Between June 2002 and September 2009, all children received treatment with oral isotretinoin after completion of radiotherapy. Between October 2009 and August 2013, they underwent random assignment to dinutuximab (Unituxin, United Therapeutics) and isotretinoin or dinutuximab with subcutaneous interleukin 2 and isotretinoin, followed by dinutuximab and isotretinoin between September 2013 and December 2015.
The log-rank test and Cox regression were used for statistical comparisons among the entire cohort and separately for children included between June 2002 and June 2009 and those included between July 2009 and December 2015.

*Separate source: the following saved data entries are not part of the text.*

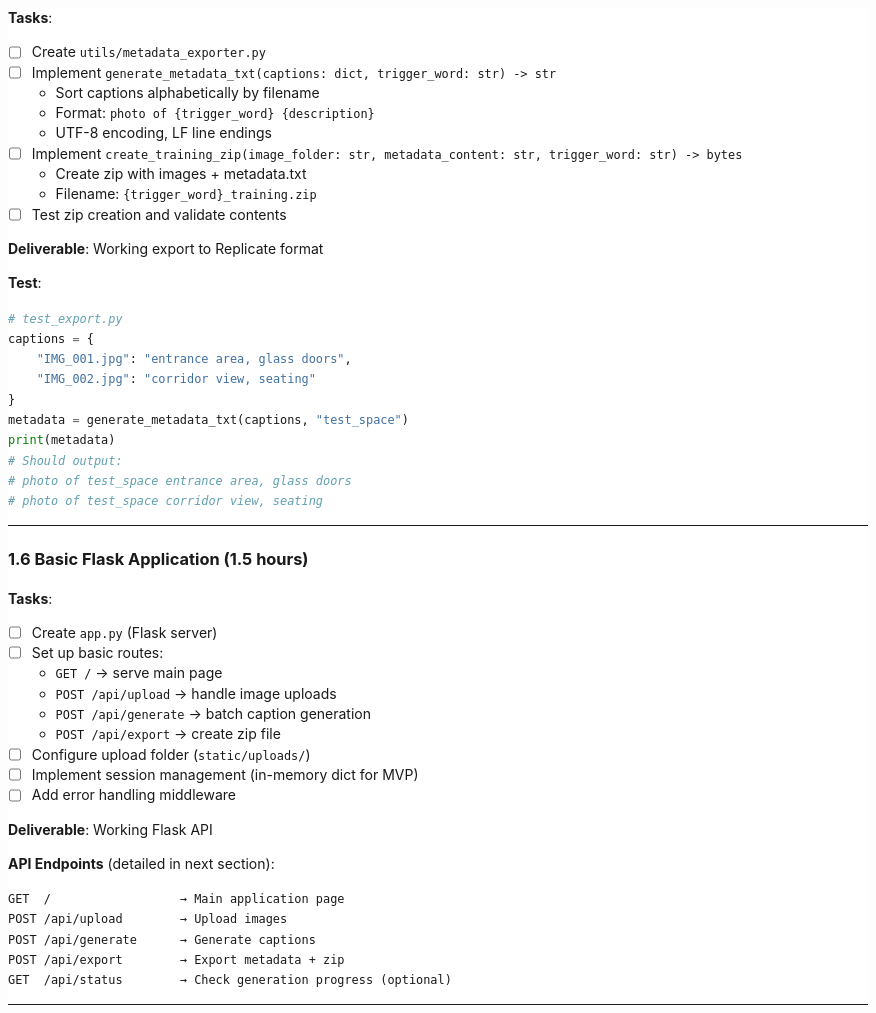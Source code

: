 **Tasks**:
- [ ] Create `utils/metadata_exporter.py`
- [ ] Implement `generate_metadata_txt(captions: dict, trigger_word: str) -> str`
  - Sort captions alphabetically by filename
  - Format: `photo of {trigger_word} {description}`
  - UTF-8 encoding, LF line endings
- [ ] Implement `create_training_zip(image_folder: str, metadata_content: str, trigger_word: str) -> bytes`
  - Create zip with images + metadata.txt
  - Filename: `{trigger_word}_training.zip`
- [ ] Test zip creation and validate contents

**Deliverable**: Working export to Replicate format

**Test**:
```python
# test_export.py
captions = {
    "IMG_001.jpg": "entrance area, glass doors",
    "IMG_002.jpg": "corridor view, seating"
}
metadata = generate_metadata_txt(captions, "test_space")
print(metadata)
# Should output:
# photo of test_space entrance area, glass doors
# photo of test_space corridor view, seating
```

---

### 1.6 Basic Flask Application (1.5 hours)

**Tasks**:
- [ ] Create `app.py` (Flask server)
- [ ] Set up basic routes:
  - `GET /` → serve main page
  - `POST /api/upload` → handle image uploads
  - `POST /api/generate` → batch caption generation
  - `POST /api/export` → create zip file
- [ ] Configure upload folder (`static/uploads/`)
- [ ] Implement session management (in-memory dict for MVP)
- [ ] Add error handling middleware

**Deliverable**: Working Flask API

**API Endpoints** (detailed in next section):
```
GET  /                  → Main application page
POST /api/upload        → Upload images
POST /api/generate      → Generate captions
POST /api/export        → Export metadata + zip
GET  /api/status        → Check generation progress (optional)
```

---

Median observation time was 6.1 years.
Most children (77%; n = 1,172) underwent complete macroscopic excision, whereas 23% (n = 359) underwent incomplete macroscopic resection. Seven children (0.46%) died of operation-related causes, 142 children (9.7%) experienced severe complications and 124 (8.8%) underwent nephrectomy.

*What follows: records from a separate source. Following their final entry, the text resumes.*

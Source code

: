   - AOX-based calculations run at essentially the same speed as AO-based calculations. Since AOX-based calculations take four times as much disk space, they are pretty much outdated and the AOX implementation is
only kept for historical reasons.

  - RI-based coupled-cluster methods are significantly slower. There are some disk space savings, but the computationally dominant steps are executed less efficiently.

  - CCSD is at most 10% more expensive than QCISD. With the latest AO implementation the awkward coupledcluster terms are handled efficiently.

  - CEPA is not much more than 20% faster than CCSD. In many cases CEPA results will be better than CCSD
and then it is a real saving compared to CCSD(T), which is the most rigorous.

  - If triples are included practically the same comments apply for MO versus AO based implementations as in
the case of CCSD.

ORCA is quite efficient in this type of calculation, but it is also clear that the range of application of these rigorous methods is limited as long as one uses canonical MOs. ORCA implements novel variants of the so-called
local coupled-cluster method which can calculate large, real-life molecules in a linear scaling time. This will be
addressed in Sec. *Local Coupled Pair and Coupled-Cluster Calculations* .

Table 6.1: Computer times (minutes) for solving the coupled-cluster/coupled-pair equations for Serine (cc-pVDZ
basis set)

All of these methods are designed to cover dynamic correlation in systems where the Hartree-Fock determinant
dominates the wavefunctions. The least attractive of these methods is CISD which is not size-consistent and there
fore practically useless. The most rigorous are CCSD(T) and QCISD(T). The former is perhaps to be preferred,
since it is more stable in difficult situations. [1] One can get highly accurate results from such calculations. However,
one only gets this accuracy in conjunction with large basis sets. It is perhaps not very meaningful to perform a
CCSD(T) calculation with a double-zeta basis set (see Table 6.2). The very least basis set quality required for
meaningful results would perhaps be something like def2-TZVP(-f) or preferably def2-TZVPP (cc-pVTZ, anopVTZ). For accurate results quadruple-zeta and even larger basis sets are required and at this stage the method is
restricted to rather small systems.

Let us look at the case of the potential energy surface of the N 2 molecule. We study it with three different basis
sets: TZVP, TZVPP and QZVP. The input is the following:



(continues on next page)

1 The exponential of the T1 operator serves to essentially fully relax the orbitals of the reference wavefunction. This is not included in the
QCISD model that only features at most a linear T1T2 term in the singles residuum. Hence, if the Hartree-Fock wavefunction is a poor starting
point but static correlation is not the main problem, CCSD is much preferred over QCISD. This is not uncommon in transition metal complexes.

Researchers presented data as 3-year and 5-year point estimates with standard errors.
Compared with incomplete excision, complete excision resulted in significantly higher 5-year EFS (0.4 ± 0.01 vs. 0.33 ± 0.03; P < .001) and 5-year OS (0.45 ± 0.02 vs. 0.37 ± 0.03; P = .004), as well as lower cumulative incidence of local progression (0.17 ± 0.01 vs. 0.3 ± 0.02; P .001).
Between June 2002 and June 2009, 5-year EFS was 0.33 ± 0.02 after complete excision vs. 0.27 ± 0.03 after incomplete excision (adjusted HR [aHR] = 1.3; 95% CI, 1-1.6), 5-year OS was 0.36 ± 0.02 vs. 0.29 ± 0.03 (aHR = 1.3; 95% CI, 1-1.6) and 5-year cumulative incidence of local progression was 0.2 ± 0.02 vs. 0.33 ± 0.04 (aHR = 2.1; 95% CI, 1.5-2.9).
Outcomes with complete excision remained superior in the immunotherapy era, starting in June 2009. Five-year EFS was 0.47 ± 0.01 vs. 0.39 ± 0.04 after incomplete excision (aHR = 1.3; 95% CI, 1-1.6), 5-year OS was 0.54 ± 0.02 vs. 0.45 ± 0.02 (aHR = 1.3; 95% CI, 1-1.7; P = .049) and cumulative incidence of local progression was 0.14 ± 0.02 vs. 0.27 ± 0.03 (HR = 1.8; 95% CI, 1.2-2.7).
“To our knowledge, this study of 1,531 patients is the largest analysis of the influence of surgical excision on the survival of patients with stage IV high-risk neuroblastoma in a single trial to date,” Holmes and colleagues wrote. “An improvement in survival and a reduction in local progression were associated with [complete macroscopic excision] and radiotherapy to the preoperative volume of the primary tumor and involved regional lymph nodes. Furthermore, the association of [complete macroscopic excision] with a superior outcome persisted with immunotherapy using dinutuximab beta. In conclusion, the low severe operative complication and mortality rates justify determined attempts at [complete macroscopic excision] of the primary tumor after appropriate chemotherapy.”